Data to process:
————

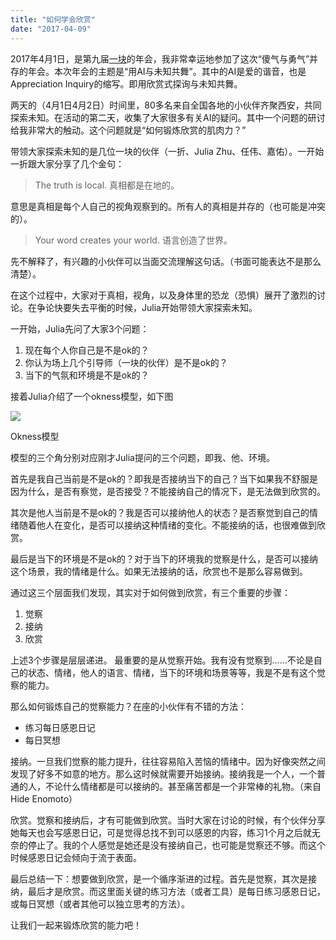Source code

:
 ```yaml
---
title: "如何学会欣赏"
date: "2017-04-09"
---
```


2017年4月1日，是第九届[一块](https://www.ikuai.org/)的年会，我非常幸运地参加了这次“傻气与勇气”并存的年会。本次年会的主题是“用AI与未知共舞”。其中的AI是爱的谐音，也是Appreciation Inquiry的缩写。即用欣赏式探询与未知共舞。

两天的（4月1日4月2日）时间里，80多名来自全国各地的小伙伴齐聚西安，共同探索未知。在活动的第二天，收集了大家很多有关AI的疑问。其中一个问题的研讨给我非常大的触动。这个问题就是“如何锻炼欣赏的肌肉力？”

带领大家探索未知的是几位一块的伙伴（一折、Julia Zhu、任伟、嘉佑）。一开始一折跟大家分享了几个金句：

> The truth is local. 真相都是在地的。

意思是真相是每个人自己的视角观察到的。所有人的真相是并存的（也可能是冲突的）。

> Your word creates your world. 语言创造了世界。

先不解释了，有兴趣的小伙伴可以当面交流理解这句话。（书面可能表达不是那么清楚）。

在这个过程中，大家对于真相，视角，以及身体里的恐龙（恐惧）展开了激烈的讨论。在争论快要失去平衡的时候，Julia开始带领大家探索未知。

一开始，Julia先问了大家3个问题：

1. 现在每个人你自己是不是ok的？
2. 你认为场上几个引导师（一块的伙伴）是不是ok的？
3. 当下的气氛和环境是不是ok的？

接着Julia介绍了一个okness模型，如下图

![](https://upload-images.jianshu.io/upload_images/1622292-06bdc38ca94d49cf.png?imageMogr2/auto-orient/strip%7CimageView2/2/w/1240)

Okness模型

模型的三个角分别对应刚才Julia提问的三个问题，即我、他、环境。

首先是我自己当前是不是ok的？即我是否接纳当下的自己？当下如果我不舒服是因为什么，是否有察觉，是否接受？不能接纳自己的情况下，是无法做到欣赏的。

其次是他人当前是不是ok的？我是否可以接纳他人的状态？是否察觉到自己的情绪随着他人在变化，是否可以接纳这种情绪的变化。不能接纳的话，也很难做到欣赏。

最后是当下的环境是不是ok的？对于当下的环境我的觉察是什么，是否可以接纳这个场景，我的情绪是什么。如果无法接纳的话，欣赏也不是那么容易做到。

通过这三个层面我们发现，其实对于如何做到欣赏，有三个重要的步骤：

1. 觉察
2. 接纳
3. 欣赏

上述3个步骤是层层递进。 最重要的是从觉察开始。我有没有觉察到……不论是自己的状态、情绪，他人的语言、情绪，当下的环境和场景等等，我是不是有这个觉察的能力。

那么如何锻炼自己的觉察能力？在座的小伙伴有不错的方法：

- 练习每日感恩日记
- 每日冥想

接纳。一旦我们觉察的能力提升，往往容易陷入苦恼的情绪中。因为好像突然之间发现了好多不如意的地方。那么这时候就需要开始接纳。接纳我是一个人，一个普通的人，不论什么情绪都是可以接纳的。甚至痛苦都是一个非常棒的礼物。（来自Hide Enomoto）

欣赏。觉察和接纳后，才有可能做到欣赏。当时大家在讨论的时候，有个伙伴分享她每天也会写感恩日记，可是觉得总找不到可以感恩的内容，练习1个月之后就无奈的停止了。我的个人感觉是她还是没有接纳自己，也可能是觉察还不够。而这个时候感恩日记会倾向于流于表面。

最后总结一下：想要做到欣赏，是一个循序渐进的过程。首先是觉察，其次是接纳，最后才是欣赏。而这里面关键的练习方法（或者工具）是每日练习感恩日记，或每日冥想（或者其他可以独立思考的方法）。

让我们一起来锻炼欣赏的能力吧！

————

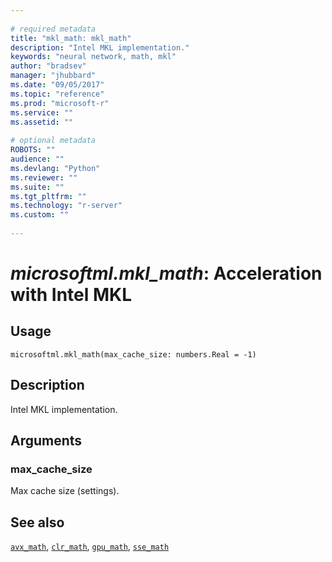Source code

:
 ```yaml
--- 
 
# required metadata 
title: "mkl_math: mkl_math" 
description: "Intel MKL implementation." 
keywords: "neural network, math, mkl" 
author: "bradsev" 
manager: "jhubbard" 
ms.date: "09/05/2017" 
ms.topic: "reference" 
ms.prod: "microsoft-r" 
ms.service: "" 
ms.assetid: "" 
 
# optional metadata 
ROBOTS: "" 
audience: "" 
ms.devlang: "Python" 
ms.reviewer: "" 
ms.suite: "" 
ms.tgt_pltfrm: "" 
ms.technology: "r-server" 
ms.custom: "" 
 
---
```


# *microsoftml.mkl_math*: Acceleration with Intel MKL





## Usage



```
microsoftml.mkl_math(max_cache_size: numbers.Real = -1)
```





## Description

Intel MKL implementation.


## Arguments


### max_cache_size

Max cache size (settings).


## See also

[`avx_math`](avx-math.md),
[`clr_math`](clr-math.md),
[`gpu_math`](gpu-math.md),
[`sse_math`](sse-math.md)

————

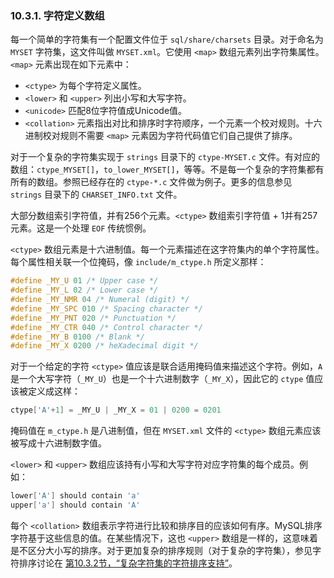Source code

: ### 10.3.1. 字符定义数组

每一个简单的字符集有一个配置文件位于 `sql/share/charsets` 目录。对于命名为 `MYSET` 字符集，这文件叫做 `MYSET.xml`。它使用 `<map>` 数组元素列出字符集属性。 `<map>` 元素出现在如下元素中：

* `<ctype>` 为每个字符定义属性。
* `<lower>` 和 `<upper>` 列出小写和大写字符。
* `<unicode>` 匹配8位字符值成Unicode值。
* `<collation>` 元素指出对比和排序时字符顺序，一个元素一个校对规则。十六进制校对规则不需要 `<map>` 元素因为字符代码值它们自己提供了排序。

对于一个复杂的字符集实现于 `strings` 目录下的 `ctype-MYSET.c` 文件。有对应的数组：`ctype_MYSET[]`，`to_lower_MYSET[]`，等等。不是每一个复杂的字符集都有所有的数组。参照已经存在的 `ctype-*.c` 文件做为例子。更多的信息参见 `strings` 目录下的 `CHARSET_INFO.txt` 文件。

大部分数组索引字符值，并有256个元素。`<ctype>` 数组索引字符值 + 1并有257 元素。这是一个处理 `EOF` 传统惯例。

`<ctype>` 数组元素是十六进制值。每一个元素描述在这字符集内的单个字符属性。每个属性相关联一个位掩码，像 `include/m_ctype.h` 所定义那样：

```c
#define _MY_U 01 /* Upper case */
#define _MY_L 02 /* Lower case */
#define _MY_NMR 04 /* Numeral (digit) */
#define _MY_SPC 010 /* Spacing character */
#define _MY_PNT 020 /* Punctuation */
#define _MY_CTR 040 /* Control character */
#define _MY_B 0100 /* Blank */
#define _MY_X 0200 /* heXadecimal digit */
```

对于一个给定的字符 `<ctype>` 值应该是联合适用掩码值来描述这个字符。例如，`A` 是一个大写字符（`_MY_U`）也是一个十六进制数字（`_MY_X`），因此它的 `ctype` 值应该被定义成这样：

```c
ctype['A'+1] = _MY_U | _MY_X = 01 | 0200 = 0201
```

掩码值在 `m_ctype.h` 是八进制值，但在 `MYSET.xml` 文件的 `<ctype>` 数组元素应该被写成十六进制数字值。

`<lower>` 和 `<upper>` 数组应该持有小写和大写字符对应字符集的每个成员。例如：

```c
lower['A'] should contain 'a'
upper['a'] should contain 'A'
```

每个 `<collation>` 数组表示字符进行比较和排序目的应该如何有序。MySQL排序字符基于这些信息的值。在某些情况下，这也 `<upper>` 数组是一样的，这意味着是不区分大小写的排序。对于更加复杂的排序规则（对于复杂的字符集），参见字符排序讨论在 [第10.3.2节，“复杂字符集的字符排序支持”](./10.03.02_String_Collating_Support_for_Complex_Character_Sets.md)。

————

Required action: Report every line in the listing that holds the word "digit".

Response to the exercise:
#define _MY_NMR 04 /* Numeral (digit) */
#define _MY_X 0200 /* heXadecimal digit */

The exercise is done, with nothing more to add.